Guilherme Weisheimer

Personal information
- Date of birth: October 22, 1981 (age 43)
- Place of birth: Porto Alegre, Brazil
- Height: 1.83 m (6 ft 0 in)
- Position(s): Forward

Senior career*
- Years: Team / Apps / (Gls)
- 2000–2002: Grêmio / 34 / (8)
- 2003: Criciúma
- 2003: SC Ulbra
- 2005: SER Caxias
- 2005: Veranópolis
- 2005–2007: Aris Thessaloniki / 14 / (1)
- 2007–2008: AC Omonia / 24 / (9)
- 2008: Ethnikos Achna / 13 / (3)
- 2008: Atromitos Yeroskipou / 19 / (1)
- 2009: APOP Kinyras Peyias / 13 / (2)
- 2009–2010: Ermis Aradippou / 24 / (1)
- 2010–2011: Ahva Arraba / 15 / (6)
- 2011–2012: Maccabi Herzliya / 35 / (3)
- 2013: Novo Hamburgo / 9 / (1)
- 2014: União Frederiquense
- 2014: São José
- 2015: Esportivo
- 2016: Panelefsiniakos / 12 / (1)

= Guilherme Weisheimer =

Brazilian footballer (born 1981)

Guilherme Weisheimer (born October 22, 1981) was a former Brazilian striker.

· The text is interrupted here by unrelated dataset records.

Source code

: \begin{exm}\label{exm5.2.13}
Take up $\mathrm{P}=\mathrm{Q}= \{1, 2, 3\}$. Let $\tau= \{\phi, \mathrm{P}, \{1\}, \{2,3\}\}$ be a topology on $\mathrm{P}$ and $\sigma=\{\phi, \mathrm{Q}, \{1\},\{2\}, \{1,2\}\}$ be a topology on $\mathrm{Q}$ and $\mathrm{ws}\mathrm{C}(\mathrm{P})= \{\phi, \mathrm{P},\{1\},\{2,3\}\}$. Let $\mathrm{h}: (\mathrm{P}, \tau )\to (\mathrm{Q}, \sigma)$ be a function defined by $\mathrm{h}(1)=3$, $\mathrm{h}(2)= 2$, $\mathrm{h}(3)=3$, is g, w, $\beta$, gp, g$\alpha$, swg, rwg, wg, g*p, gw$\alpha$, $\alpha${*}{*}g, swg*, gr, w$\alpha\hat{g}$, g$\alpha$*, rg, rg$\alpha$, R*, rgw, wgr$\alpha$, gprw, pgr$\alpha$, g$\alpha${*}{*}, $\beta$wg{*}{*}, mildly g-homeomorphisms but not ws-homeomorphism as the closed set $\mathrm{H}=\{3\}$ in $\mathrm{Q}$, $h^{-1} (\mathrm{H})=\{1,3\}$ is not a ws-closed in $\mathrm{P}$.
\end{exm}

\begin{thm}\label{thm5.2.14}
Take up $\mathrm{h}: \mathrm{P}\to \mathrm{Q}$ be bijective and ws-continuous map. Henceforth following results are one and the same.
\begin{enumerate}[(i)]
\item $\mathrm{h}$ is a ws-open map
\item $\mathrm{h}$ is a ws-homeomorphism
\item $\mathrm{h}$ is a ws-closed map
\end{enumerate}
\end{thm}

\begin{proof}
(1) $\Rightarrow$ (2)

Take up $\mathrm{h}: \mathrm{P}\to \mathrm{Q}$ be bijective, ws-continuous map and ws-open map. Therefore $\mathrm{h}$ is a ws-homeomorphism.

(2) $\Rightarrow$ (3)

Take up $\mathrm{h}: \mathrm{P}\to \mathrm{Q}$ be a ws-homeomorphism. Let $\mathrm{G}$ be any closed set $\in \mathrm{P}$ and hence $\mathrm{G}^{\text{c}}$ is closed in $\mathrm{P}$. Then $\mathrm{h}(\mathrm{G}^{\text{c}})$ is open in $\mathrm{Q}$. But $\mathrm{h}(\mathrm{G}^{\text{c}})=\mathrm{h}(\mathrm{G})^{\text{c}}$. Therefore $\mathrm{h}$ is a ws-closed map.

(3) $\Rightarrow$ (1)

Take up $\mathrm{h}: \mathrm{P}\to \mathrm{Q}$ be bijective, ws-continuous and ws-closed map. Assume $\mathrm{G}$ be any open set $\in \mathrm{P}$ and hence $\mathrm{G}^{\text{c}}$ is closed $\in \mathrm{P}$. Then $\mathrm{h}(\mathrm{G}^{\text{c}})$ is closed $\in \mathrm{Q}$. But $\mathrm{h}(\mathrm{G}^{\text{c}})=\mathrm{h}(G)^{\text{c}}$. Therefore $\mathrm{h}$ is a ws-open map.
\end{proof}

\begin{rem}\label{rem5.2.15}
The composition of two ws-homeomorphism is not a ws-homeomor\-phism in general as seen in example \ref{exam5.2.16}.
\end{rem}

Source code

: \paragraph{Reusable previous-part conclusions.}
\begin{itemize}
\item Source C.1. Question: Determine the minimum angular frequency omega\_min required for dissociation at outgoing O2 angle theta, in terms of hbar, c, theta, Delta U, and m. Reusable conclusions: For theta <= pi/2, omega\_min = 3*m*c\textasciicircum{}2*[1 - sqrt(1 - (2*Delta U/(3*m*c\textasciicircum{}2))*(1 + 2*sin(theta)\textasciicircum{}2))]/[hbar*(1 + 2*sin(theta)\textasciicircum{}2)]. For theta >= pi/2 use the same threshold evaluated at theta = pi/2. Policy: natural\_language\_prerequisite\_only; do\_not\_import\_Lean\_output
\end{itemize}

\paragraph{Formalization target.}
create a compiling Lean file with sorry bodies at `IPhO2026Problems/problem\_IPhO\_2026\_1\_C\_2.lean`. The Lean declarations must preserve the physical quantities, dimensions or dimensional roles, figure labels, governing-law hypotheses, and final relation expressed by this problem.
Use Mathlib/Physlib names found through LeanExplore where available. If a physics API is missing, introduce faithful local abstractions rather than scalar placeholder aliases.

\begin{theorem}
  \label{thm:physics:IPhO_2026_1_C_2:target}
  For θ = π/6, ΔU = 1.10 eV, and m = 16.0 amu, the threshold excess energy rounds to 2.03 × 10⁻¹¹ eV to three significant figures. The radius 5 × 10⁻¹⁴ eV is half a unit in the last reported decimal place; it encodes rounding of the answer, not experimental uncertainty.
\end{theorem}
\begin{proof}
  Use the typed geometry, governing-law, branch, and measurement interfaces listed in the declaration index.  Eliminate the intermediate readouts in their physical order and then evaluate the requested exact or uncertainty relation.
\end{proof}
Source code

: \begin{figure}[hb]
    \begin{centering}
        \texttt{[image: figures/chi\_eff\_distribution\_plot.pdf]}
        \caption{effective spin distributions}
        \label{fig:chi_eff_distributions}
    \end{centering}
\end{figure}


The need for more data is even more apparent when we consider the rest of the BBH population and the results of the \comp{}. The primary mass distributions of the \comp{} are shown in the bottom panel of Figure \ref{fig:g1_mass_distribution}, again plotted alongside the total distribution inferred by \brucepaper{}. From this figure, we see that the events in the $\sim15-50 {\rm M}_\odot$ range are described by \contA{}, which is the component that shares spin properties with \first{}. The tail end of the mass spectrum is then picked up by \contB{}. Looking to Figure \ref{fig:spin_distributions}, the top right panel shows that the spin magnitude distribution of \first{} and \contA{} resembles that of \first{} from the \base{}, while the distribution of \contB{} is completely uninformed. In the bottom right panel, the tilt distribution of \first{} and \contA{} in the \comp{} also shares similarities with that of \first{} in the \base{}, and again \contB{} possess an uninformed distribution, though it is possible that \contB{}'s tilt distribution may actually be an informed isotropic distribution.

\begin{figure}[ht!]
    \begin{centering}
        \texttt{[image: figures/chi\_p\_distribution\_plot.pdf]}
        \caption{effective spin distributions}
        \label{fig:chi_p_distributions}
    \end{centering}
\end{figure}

He began playing football for Gremio youth team from the age of 10. He played for first time to Gremio's senior team in 2000–01, playing at the same team with Ronaldinho. He played 34 games with Gremio, in championship and Cup, and scored 8 goals until December 2002.
In January 2003 he was loan transferred to Criciúma Esporte Clube for 6 months. He returned in the summer of 2003 to his team Gremio, to be again loan transferred to Ulbra (3rd Division team) until December 2003.

In January 2005, he returned to his country to play for the teams Caxias and Veranopolis. One year later, in January 2006 he signed for the Greek club Aris Salonica, to be transferred twelve months later for AC Omonia.